TASK GOAL >>
Please copy the data below exactly, from its first line through the line holding "A classifier in", and skip the pictures.

Dataset entries >>

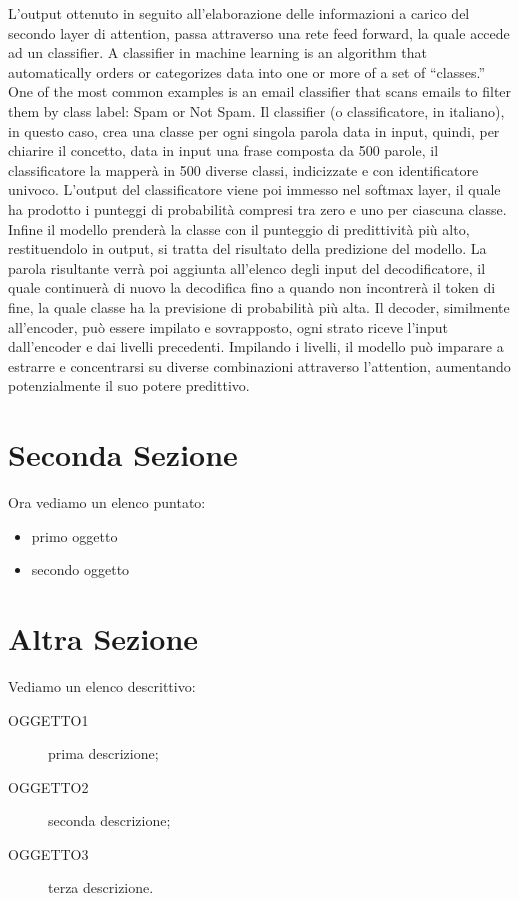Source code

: \begin{itemize}
		L'output ottenuto in seguito all'elaborazione delle informazioni a carico del secondo layer di attention, passa attraverso una rete feed forward, la quale accede ad un classifier.
		A classifier in machine learning is an algorithm that automatically orders or categorizes data into one or more of a set of “classes.” One of the most common examples is an email classifier that scans emails to filter them by class label: Spam or Not Spam.
		Il classifier (o classificatore, in italiano), in questo caso, crea una classe per ogni singola parola data in input, quindi, per chiarire il concetto, data in input una frase composta da 500 parole, il classificatore la mapperà in 500 diverse classi, indicizzate e con identificatore univoco. L'output del classificatore viene poi immesso nel softmax layer, il quale ha prodotto i punteggi di probabilità compresi tra zero e uno per ciascuna classe.  Infine il modello prenderà la classe con il punteggio di predittività più alto, restituendolo in output, si tratta del risultato della predizione del modello.  La parola risultante verrà poi aggiunta all'elenco degli input del decodificatore, il quale continuerà di nuovo la decodifica fino a quando non incontrerà il token di fine, la quale classe ha la previsione di probabilità più alta. Il decoder, similmente all'encoder, può essere impilato e sovrapposto, ogni strato riceve l'input dall'encoder e dai livelli precedenti. Impilando i livelli, il modello può imparare a estrarre e concentrarsi su diverse combinazioni attraverso l'attention, aumentando potenzialmente il suo potere predittivo.



\end{itemize}

\section{Seconda Sezione}
Ora vediamo un elenco puntato:
\begin{itemize}                         %
\item primo oggetto
\item secondo oggetto
\end{itemize}

\section{Altra Sezione}
Vediamo un elenco descrittivo:
\begin{description}                     %
  \item[OGGETTO1] prima descrizione;
  \item[OGGETTO2] seconda descrizione;
  \item[OGGETTO3] terza descrizione.
\end{description}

YOUR RESPONSE >>
Source code

: \begin{itemize}
		L'output ottenuto in seguito all'elaborazione delle informazioni a carico del secondo layer di attention, passa attraverso una rete feed forward, la quale accede ad un classifier.
		A classifier in machine learning is an algorithm that automatically orders or categorizes data into one or more of a set of “classes.” One of the most common examples is an email classifier that scans emails to filter them by class label: Spam or Not Spam.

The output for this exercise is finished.